Give back exactly the lines of the material below that start at the line containing "The bootstrap module" and end at the line containing "which expects an", and no others.

(Task inputs begins)

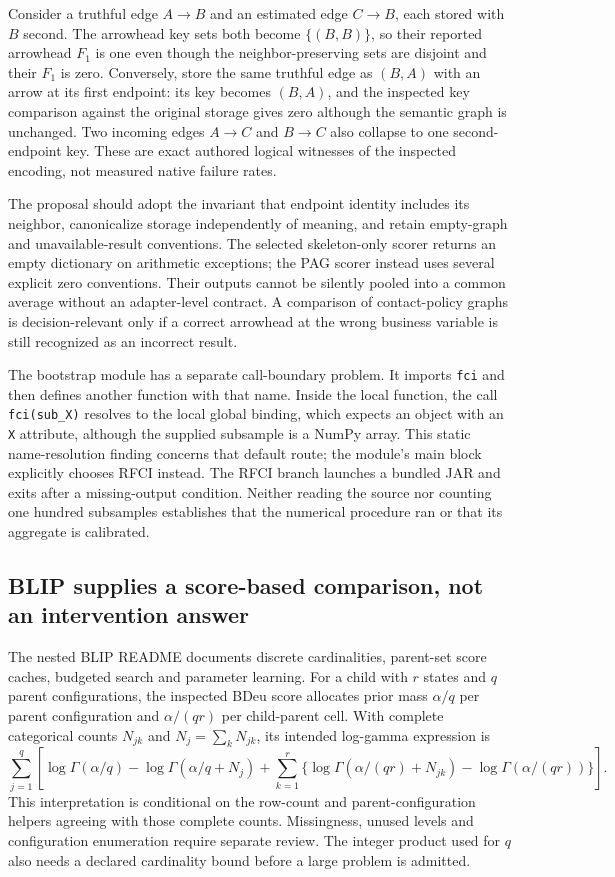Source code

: Consider a truthful edge $A\to B$ and an estimated edge $C\to B$, each stored
with $B$ second. The arrowhead key sets both become $\{(B,B)\}$, so their
reported arrowhead $F_1$ is one even though the neighbor-preserving sets are
disjoint and their $F_1$ is zero. Conversely, store the same truthful edge as
$(B,A)$ with an arrow at its first endpoint: its key becomes $(B,A)$, and
the inspected key comparison against the original storage gives zero although
the semantic graph is unchanged. Two incoming edges $A\to C$ and $B\to C$
also collapse to one second-endpoint key. These are exact authored logical
witnesses of the inspected encoding, not measured native failure rates.
\citep{exec28_nested_reference}

The proposal should adopt the invariant that endpoint identity includes its
neighbor, canonicalize storage independently of meaning, and retain empty-graph
and unavailable-result conventions. The selected skeleton-only scorer returns
an empty dictionary on arithmetic exceptions; the PAG scorer instead uses
several explicit zero conventions. Their outputs cannot be silently pooled
into a common average without an adapter-level contract. A comparison of
contact-policy graphs is decision-relevant only if a correct arrowhead at the
wrong business variable is still recognized as an incorrect result.
\citep{exec28_nested_sources}

The bootstrap module has a separate call-boundary problem. It imports
\texttt{fci} and then defines another function with that name. Inside the local
function, the call \texttt{fci(sub\_X)} resolves to the local global binding,
which expects an object with an \texttt{X} attribute, although the supplied
subsample is a NumPy array. This static name-resolution finding concerns that
default route; the module's main block explicitly chooses RFCI instead. The
RFCI branch launches a bundled JAR and exits after a missing-output condition.
Neither reading the source nor counting one hundred subsamples establishes
that the numerical procedure ran or that its aggregate is calibrated.
\citep{exec28_nested_sources}

\subsection{BLIP supplies a score-based comparison, not an intervention answer}
The nested BLIP README documents discrete cardinalities, parent-set score
caches, budgeted search and parameter learning. For a child with $r$ states
and $q$ parent configurations, the inspected BDeu score allocates prior mass
$\alpha/q$ per parent configuration and $\alpha/(qr)$ per child-parent cell.
With complete categorical counts $N_{jk}$ and $N_j=\sum_kN_{jk}$, its intended
log-gamma expression is
\[
 \sum_{j=1}^{q}\left[\log\Gamma(\alpha/q)-\log\Gamma(\alpha/q+N_j)
 +\sum_{k=1}^{r}\{\log\Gamma(\alpha/(qr)+N_{jk})-\log\Gamma(\alpha/(qr))\}\right].
\]
This interpretation is conditional on the row-count and parent-configuration
helpers agreeing with those complete counts. Missingness, unused levels and
configuration enumeration require separate review. The integer product used
for $q$ also needs a declared cardinality bound before a large problem is
admitted.\citep{exec28_nested_sources}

(Task inputs ends)

### Solution
The bootstrap module has a separate call-boundary problem. It imports
\texttt{fci} and then defines another function with that name. Inside the local
function, the call \texttt{fci(sub\_X)} resolves to the local global binding,
which expects an object with an \texttt{X} attribute, although the supplied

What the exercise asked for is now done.